I can only speak for myself. Yes, I did complain about it. By that time it was 10 cents more, which was an outrageous price for one slice of American "cheese." Luckily I hate that stuff, so it didn't really affect me.
At least they didn't try to tell us that reducing the match was a "benefit." Not even Megacorp could pull off BS like that.:facepalm::LOL::cool:
Oh, my MegaCorp most certainly could. Every time they cut our pay or benefits, it was present as somehow doing us a favor.
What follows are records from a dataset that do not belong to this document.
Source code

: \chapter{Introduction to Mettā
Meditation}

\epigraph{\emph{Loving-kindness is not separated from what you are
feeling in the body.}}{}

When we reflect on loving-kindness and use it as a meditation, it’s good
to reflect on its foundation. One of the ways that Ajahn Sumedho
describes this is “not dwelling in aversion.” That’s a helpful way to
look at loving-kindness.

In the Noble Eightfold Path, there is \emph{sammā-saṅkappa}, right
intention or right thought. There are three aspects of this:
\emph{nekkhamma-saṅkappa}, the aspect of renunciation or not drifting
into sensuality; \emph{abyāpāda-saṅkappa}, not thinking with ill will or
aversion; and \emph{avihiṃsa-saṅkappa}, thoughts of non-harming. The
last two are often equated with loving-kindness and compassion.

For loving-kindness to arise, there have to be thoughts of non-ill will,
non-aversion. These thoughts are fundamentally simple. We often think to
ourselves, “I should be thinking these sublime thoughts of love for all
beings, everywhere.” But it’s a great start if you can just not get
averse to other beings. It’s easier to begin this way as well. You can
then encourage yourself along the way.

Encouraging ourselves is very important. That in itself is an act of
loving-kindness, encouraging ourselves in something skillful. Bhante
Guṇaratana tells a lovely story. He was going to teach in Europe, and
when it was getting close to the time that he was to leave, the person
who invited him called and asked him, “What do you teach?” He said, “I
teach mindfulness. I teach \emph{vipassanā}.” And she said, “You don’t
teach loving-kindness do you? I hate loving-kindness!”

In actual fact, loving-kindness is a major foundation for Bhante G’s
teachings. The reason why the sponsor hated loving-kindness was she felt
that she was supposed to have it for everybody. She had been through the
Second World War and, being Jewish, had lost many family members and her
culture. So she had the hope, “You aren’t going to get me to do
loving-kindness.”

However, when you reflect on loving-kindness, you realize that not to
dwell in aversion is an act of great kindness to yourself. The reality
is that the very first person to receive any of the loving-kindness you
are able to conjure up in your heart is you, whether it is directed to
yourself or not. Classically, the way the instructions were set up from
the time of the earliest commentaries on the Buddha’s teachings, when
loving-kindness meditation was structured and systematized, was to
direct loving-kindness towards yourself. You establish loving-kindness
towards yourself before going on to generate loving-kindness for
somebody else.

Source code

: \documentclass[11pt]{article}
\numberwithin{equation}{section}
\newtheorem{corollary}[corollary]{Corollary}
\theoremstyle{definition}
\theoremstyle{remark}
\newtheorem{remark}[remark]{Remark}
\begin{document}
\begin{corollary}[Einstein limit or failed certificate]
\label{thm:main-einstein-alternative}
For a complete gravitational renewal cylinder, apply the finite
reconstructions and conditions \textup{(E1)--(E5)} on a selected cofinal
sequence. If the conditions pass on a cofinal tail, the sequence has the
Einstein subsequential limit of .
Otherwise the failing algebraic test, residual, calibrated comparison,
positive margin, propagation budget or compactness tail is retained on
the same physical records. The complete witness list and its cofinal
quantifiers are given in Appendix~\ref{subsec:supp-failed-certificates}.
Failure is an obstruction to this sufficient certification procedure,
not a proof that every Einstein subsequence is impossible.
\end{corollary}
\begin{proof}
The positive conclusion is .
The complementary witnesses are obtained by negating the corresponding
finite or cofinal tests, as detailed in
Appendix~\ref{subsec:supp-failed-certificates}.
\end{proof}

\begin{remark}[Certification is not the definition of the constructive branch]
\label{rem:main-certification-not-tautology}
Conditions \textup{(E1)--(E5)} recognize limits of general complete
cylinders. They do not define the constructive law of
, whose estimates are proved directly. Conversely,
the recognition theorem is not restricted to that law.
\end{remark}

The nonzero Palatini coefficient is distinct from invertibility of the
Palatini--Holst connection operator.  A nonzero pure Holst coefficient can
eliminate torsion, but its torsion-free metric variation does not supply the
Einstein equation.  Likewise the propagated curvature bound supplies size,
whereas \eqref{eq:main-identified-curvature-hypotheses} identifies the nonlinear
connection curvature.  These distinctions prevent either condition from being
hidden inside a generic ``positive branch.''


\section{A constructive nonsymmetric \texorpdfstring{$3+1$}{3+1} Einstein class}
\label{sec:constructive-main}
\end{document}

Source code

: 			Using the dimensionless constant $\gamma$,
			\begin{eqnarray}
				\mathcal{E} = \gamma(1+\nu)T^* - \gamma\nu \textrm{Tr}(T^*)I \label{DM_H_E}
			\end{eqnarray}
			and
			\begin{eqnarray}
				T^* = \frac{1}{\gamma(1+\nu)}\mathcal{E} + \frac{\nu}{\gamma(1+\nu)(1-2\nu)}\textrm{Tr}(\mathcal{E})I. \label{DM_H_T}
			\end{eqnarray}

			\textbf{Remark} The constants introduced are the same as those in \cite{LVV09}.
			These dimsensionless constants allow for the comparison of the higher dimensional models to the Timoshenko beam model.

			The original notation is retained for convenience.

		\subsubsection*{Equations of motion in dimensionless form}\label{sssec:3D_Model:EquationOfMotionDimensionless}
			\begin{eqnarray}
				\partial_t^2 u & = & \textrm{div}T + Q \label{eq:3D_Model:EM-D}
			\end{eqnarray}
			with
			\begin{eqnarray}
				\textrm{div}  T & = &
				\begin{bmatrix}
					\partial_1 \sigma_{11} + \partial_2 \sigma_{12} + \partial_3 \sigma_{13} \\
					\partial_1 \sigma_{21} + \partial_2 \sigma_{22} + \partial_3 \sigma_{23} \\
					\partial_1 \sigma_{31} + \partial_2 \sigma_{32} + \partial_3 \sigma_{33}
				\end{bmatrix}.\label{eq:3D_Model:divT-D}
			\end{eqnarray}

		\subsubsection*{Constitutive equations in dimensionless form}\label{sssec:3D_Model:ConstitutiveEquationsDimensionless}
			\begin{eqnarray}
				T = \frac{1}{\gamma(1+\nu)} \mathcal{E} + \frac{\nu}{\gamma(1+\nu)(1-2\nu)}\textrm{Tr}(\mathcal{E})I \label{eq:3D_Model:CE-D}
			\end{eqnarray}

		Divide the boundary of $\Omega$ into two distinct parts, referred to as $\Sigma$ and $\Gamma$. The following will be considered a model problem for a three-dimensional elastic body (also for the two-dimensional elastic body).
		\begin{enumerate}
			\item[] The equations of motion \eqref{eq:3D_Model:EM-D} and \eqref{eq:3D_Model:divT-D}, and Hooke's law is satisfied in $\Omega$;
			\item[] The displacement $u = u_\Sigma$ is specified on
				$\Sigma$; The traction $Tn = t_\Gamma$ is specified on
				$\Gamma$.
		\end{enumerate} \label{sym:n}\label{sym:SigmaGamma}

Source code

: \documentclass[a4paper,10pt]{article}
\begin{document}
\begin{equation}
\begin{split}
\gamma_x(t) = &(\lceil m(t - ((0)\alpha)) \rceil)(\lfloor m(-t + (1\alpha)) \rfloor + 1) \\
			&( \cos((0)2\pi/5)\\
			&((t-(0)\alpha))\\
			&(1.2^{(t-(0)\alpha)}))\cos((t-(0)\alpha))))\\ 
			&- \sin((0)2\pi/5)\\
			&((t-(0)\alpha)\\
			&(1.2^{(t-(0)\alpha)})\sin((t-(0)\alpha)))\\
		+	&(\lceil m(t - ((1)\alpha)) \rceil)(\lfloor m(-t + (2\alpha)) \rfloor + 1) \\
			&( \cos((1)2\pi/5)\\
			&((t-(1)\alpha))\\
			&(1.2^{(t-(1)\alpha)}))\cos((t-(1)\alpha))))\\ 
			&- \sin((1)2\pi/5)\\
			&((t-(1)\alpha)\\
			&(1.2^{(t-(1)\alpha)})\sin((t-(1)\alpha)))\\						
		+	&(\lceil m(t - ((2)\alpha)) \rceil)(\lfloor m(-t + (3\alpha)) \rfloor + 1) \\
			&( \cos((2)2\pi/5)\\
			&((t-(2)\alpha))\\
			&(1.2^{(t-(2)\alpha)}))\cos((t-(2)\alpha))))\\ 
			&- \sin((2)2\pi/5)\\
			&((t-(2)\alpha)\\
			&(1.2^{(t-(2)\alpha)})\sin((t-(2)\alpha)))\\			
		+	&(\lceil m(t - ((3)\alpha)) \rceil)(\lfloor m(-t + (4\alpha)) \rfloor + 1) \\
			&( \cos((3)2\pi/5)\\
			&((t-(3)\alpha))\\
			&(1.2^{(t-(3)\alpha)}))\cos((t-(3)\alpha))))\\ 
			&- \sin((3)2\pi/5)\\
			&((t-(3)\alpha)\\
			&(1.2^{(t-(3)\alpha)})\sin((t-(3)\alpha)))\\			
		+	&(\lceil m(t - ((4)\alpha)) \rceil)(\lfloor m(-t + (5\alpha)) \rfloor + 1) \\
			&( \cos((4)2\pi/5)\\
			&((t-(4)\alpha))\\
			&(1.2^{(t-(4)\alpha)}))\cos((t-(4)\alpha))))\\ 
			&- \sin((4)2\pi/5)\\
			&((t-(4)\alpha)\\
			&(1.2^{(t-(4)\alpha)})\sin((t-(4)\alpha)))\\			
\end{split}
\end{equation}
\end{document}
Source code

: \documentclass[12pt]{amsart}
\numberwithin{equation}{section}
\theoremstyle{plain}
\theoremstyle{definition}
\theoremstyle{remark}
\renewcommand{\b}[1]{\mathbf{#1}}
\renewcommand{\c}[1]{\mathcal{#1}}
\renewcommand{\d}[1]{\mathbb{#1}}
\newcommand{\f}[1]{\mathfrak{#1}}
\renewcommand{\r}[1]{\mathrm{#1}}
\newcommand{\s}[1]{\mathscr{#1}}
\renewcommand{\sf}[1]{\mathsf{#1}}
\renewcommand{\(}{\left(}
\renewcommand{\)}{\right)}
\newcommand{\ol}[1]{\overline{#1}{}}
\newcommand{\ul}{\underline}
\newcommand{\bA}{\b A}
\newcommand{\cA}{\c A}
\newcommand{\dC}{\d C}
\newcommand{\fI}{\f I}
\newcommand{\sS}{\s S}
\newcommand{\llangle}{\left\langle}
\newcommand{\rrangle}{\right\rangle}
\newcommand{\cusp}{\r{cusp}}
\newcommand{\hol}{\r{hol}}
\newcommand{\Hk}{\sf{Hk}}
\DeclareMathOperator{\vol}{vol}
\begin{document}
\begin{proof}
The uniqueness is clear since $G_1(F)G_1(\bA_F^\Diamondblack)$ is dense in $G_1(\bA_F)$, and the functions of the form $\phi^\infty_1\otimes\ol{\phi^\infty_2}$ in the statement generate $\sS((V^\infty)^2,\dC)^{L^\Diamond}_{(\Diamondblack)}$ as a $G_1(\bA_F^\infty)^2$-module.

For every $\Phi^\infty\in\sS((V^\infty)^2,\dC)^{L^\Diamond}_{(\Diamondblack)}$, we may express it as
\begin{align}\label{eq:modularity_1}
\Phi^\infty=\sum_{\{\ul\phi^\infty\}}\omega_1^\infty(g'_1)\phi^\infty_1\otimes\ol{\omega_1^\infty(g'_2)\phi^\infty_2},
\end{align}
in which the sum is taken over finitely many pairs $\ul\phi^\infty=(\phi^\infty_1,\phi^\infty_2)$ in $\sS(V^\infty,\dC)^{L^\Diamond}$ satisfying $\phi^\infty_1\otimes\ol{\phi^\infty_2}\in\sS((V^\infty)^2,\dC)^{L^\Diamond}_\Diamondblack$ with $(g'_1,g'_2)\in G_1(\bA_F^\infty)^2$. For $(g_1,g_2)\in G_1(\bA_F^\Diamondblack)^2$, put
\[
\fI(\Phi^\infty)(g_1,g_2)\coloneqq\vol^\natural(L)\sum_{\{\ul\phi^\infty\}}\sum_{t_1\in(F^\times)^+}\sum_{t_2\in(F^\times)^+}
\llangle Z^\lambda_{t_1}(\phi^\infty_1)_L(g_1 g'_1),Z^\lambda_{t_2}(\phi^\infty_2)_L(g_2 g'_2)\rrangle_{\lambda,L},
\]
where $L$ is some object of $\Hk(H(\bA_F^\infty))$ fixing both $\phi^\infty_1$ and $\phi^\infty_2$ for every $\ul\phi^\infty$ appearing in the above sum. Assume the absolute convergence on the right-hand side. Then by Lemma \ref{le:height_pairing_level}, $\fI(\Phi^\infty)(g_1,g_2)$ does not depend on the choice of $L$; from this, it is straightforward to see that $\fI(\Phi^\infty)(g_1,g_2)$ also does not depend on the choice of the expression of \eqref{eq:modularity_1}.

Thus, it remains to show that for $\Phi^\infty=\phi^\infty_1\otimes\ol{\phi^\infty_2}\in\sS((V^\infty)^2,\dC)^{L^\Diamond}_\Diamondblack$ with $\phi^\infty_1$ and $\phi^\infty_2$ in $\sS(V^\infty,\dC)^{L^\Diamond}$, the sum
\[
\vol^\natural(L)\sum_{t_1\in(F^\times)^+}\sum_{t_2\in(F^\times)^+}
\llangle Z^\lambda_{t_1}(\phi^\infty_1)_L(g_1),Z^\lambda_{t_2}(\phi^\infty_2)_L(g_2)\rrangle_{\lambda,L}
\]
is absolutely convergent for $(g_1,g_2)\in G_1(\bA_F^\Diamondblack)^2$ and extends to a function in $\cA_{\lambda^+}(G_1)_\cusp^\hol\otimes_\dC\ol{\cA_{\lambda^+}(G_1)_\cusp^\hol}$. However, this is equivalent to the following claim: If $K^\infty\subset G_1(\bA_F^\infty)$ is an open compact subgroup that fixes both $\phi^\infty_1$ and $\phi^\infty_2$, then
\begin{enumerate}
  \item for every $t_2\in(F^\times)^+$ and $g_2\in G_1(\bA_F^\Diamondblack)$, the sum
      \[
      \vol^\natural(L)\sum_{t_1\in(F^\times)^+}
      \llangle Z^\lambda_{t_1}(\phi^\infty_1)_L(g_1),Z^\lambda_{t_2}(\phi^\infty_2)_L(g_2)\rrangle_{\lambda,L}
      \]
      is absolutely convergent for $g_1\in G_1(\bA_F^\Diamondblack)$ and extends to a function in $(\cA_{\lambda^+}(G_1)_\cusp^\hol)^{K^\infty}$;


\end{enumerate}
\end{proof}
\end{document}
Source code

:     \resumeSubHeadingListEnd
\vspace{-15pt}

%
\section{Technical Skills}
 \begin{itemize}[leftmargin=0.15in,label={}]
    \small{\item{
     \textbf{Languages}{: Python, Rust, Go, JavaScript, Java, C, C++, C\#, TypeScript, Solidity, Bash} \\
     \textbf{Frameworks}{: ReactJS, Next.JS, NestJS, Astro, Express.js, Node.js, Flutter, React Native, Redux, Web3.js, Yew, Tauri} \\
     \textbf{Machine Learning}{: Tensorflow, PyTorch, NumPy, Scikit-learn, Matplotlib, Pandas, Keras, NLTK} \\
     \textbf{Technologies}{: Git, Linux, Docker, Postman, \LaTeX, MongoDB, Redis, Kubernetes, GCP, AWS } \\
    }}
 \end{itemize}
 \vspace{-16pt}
BTW, nobody suggested any MegaCorp was required to offer a certain level of compensation or benefits. But a little honesty would have gone a long way. If you're going to cut my pay, which is what all these benefit cuts amount to, at least have the testicular fortitude to tell me plainly.
 
Interesting. A cheeseburger cost 4 cents more. That’s more than 25% more for a slice of cheese. Not sure about todays prices, but I wonder if that was complained about back in the day.
I vaguely recall the hamburgers being 19¢ and the cheeseburgers 29¢ when I was a kid. I very distinctly remember my father saying we would get hamburgers and take them home and put cheese on them because they were charging way too much for a slice of cheese.